Culture & History Trip

On the last day of November on an overcast misty morning, I embarked on a 2-day tour of areas of Kyushu I have always wanted to visit but never had the chance to. As I set off from Fukuoka City, I prayed for the overcast weather to lift so that the beautiful Japanese autumn colours all around could be appreciated to the full. Gradually it did so on the second day, a spectacular blue sky day that Japan seems to perfect so well. Being a photographer by profession I was keen to capture iconic shots. 

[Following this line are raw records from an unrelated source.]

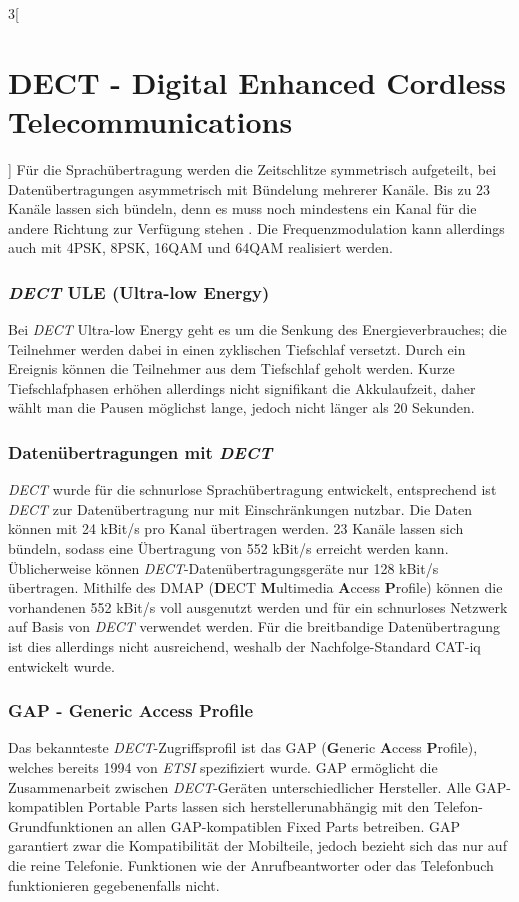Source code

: \begin{multicols}{3}[\section{DECT - Digital Enhanced Cordless Telecommunications}]
Für die Sprachübertragung werden die Zeitschlitze symmetrisch aufgeteilt, bei Datenübertragungen asymmetrisch mit Bündelung mehrerer Kanäle. Bis zu 23 Kanäle lassen sich bündeln, denn es muss noch mindestens ein Kanal für die andere Richtung zur Verfügung stehen \cite{dect.1}.
Die Frequenzmodulation kann allerdings auch mit 4PSK, 8PSK, 16QAM und 64QAM realisiert werden.

\subsubsection*{\textit{DECT} ULE (Ultra-low Energy)}
Bei \textit{DECT} Ultra-low Energy geht es um die Senkung des Energieverbrauches; die Teilnehmer werden dabei in einen zyklischen Tiefschlaf versetzt. Durch ein Ereignis können die Teilnehmer aus dem Tiefschlaf geholt werden. Kurze Tiefschlafphasen erhöhen allerdings nicht signifikant die Akkulaufzeit, daher wählt man die Pausen möglichst lange, jedoch nicht länger als 20 Sekunden. \cite{dect.1}

\subsubsection*{Datenübertragungen mit \textit{DECT}}
\textit{DECT} wurde für die schnurlose Sprachübertragung entwickelt, entsprechend ist \textit{DECT} zur Datenübertragung nur mit Einschränkungen nutzbar. Die Daten können mit 24 kBit/s pro Kanal übertragen werden. 23 Kanäle lassen sich bündeln, sodass eine Übertragung von 552 kBit/s erreicht werden kann. Üblicherweise können \textit{DECT}-Datenübertragungsgeräte nur 128 kBit/s übertragen. Mithilfe des DMAP (\textbf{D}ECT \textbf{M}ultimedia \textbf{A}ccess \textbf{P}rofile) können die vorhandenen 552 kBit/s voll ausgenutzt werden und für ein schnurloses Netzwerk auf Basis von \textit{DECT} verwendet werden. Für die breitbandige Datenübertragung ist dies allerdings nicht ausreichend, weshalb der Nachfolge-Standard CAT-iq entwickelt wurde. \cite{dect.1}

\subsubsection*{GAP - Generic Access Profile}
Das bekannteste \textit{DECT}-Zugriffsprofil ist das GAP (\textbf{G}eneric \textbf{A}ccess \textbf{P}rofile), welches bereits 1994 von \textit{ETSI} spezifiziert wurde. GAP ermöglicht die Zusammenarbeit zwischen \textit{DECT}-Geräten unterschiedlicher Hersteller. Alle GAP-kompatiblen Portable Parts lassen sich herstellerunabhängig mit den Telefon-Grundfunktionen an allen GAP-kompatiblen Fixed Parts betreiben. GAP garantiert zwar die Kompatibilität der Mobilteile, jedoch bezieht sich das nur auf die reine Telefonie. Funktionen wie der Anrufbeantworter oder das Telefonbuch funktionieren gegebenenfalls nicht. \cite{dect.4,dect.1}

\end{multicols}
\newpage
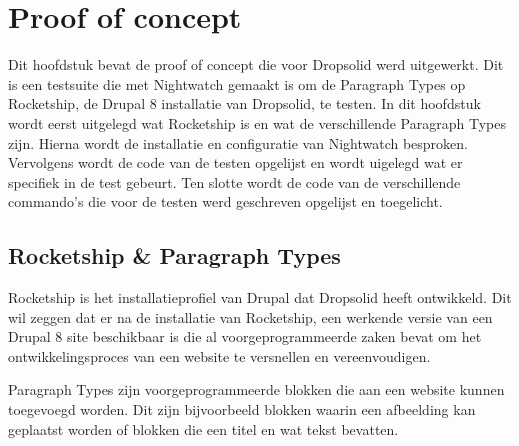 \chapter{Proof of concept}
\label{ch:proofofconcept}
Dit hoofdstuk bevat de proof of concept die voor Dropsolid werd uitgewerkt. Dit is een \gls{testsuite} die met Nightwatch gemaakt is om de \gls{Paragraph Types} op Rocketship, de Drupal 8 installatie van Dropsolid, te testen. In dit hoofdstuk wordt eerst uitgelegd wat Rocketship is en wat de verschillende \gls{Paragraph Types} zijn. Hierna wordt de installatie en configuratie van Nightwatch besproken. Vervolgens wordt de code van de testen opgelijst en wordt uigelegd wat er specifiek in de test gebeurt. Ten slotte wordt de code van de verschillende commando's die voor de testen werd geschreven opgelijst en toegelicht.

\clearpage
\section{Rocketship \& Paragraph Types}
Rocketship is het installatieprofiel van Drupal dat Dropsolid heeft ontwikkeld. Dit wil zeggen dat er na de installatie van Rocketship, een werkende versie van een Drupal 8 site beschikbaar is die al voorgeprogrammeerde zaken bevat om het ontwikkelingsproces van een website te versnellen en vereenvoudigen.

\gls{Paragraph Types} zijn voorgeprogrammeerde blokken die aan een website kunnen toegevoegd worden. Dit zijn bijvoorbeeld blokken waarin een afbeelding kan geplaatst worden of blokken die een titel en wat tekst bevatten.

\clearpage
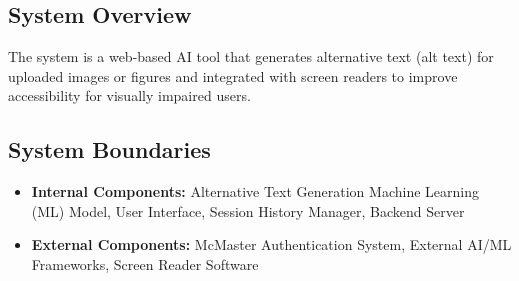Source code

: \documentclass{article}
\begin{document}

\subsection{System Overview}
The system is a web-based AI tool that generates alternative text
(alt text) for uploaded images or figures
and integrated with screen readers to improve accessibility for
visually impaired users.
\subsection{System Boundaries}
\begin{itemize}
    \item \textbf{Internal Components:} Alternative Text Generation Machine Learning (ML) Model, User Interface, Session History Manager, Backend Server
    \item \textbf{External Components:} McMaster Authentication System, External AI/ML Frameworks, Screen Reader Software
\end{itemize}
\end{document}
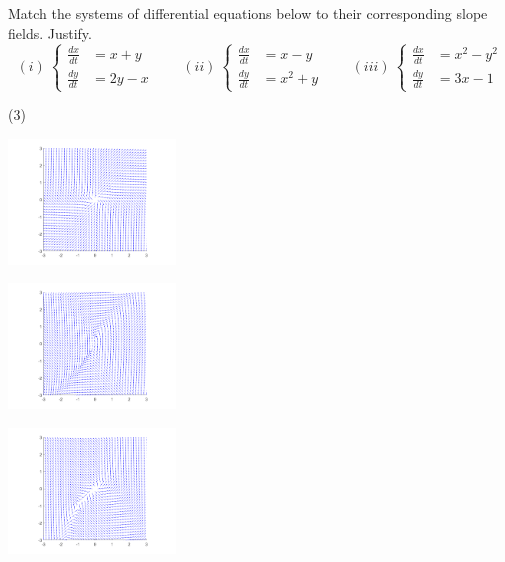 \begin{exercise}\ansMark%
Match the systems of differential equations below to their corresponding slope fields. Justify.
\begin{equation*}
(i)\ \begin{cases} \frac{dx}{dt} &= x+y \\ \frac{dy}{dt} &= 2y-x \end{cases} \qquad (ii)\ \begin{cases} \frac{dx}{dt} &= x-y \\ \frac{dy}{dt} &= x^2 + y \end{cases} \qquad (iii)\ \begin{cases} \frac{dx}{dt} &= x^2 - y^2 \\ \frac{dy}{dt} &= 3x-1 \end{cases}
\end{equation*}
\begin{tasks}(3)
\task
\parbox[c]{2in}{\includegraphics[width=1.75in]{Images/sysslopeEx1_1}}
\task
\parbox[c]{2in}{\includegraphics[width=1.75in]{Images/sysslopeEx1_3}}
\task
\parbox[c]{2in}{\includegraphics[width=1.75in]{Images/sysslopeEx1_2}}
\end{tasks}
\end{exercise}


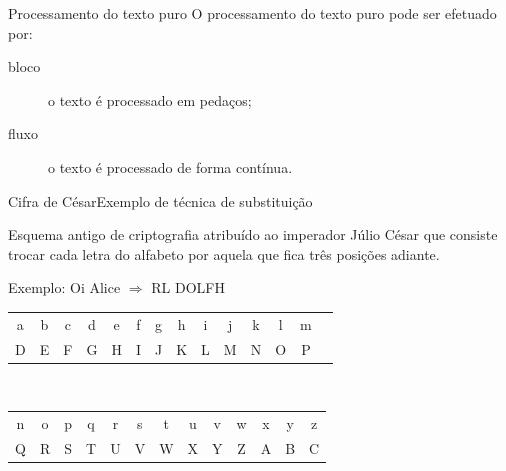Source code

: \begin{frame}{Processamento do texto puro}
  O processamento do texto puro pode ser efetuado por:
  
  \begin{description}
  \item[bloco] o texto é processado em pedaços;
  \item[fluxo] o texto é processado de forma contínua.
  \end{description}

\end{frame}

\begin{frame}{Cifra de César}{Exemplo de técnica de substituição}

 Esquema antigo de criptografia atribuído ao imperador Júlio César que
consiste trocar cada letra do alfabeto por aquela que fica três
posições adiante.\bigskip

Exemplo: Oi Alice $\Rightarrow$ RL DOLFH\bigskip

\begingroup
\begin{center}
\scriptsize
\begin{tabular}{cccccccccccccc}
a& b& c &d &e &f& g &h& i& j &k & l & m\\
D& E &F& G& H &I &J& K &L &M& N & O & P\\
\end{tabular}\\\bigskip
\begin{tabular}{ccccccccccccc}
 n &o& p &q& r &s& t &u& v &w& x& y &z\\
 Q& R &S& T &U& V &W &X& Y &Z& A &B& C\\
\end{tabular}
\end{center}
\endgroup

\end{frame}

My favourite spots included the overnight stay at Fukudaya Ryokan in Unzen. Soaking in an outdoor hot spring in the colder months of the year (especially autumn) is the ultimate Japanese experience and Kyushu is blessed with many amazing onsens. 

Nagasaki city was also a highlight. The visit to the Atomic Bomb Memorial and museum left an indelible (and very educational) mark. I learnt so much history on this tour. The 26 Martyrs Museum was also a favourite. History came alive for me having previously read books on the subject.

Kyushu is also special to me as the first British person to arrive in Japan back in 1600 landed here (at Hirado) and I like to joke to Japanese people I meet that I’m the second Englishman to arrive!

There are so many contrasting things to do in Kyushu that you are spoilt for choice. Getting to all these places whether by train, bus, car or boat is always trouble free. You’ll get there on time. My tour was by car and apart from some rush hour traffic leaving Nagasaki city for Unzen I encountered few problems. The highway system is excellent and well maintained. I would say hiring a car to get around Kyushu is the best way to see it. You can go more off the beaten track than say travelling by train or bus.

Japan has a reputation – especially overseas – for highest quality food and seasonal ingredients with cuisine elevated to a ‘kaiseki’ art form. Kyushu has some of the best. At Kumamoto castle, I sampled a beef bowl with the famed beef reared in the Aso volcanic caldera, the most verdant pastures in Japan. In Unzen ryokan I savoured local seafood delicacies and unique seasonal dishes. Not just the food but the quality of the water in Kyushu far surpasses Evian!. 


 
In summary, as a resident of Fukuoka City this trip reminded me that many rich and varied experiences are to be found literally on my doorstep. Fukuoka is the first port of call for many overseas visitors and is a perfect starting point. My tour focused on the area west of Fukuoka – the prefectures of Saga, Nagasaki, and Kumamoto and, of course, Fukuoka Prefecture itself. Kyushu National Museum in Dazaifu teaches how important this region has been to Japanese history.

Every overseas influence – be it from Asia (especially Korea and China) or Europe (Dutch, Portuguese, British) entered Japan via Kyushu.
Even during the 200 years of isolation when Japan closed its borders, Nagasaki remained open to the world.
Green tea came to Japan via Kyushu in the 12th century. Fukuoka is also the birthplace of udon, soba and ramen culture.

I’ve lived in Fukuoka for 4 years now and I’m still discovering. This tour opened my eyes to yet more discoveries.
I think it’s going to take me a few more years yet to take in the whole of Kyushu. I recommend if you are visiting Kyushu stay as long as you can. You won’t be disappointed. Kyushu tends to be last on the list to visit with overseas visitors preferring the more obvious destinations of Tokyo and Kyoto. They don’t know what they are missing!! – and I take it upon myself to be an ambassador for the wonders of Kyushu at every opportunity.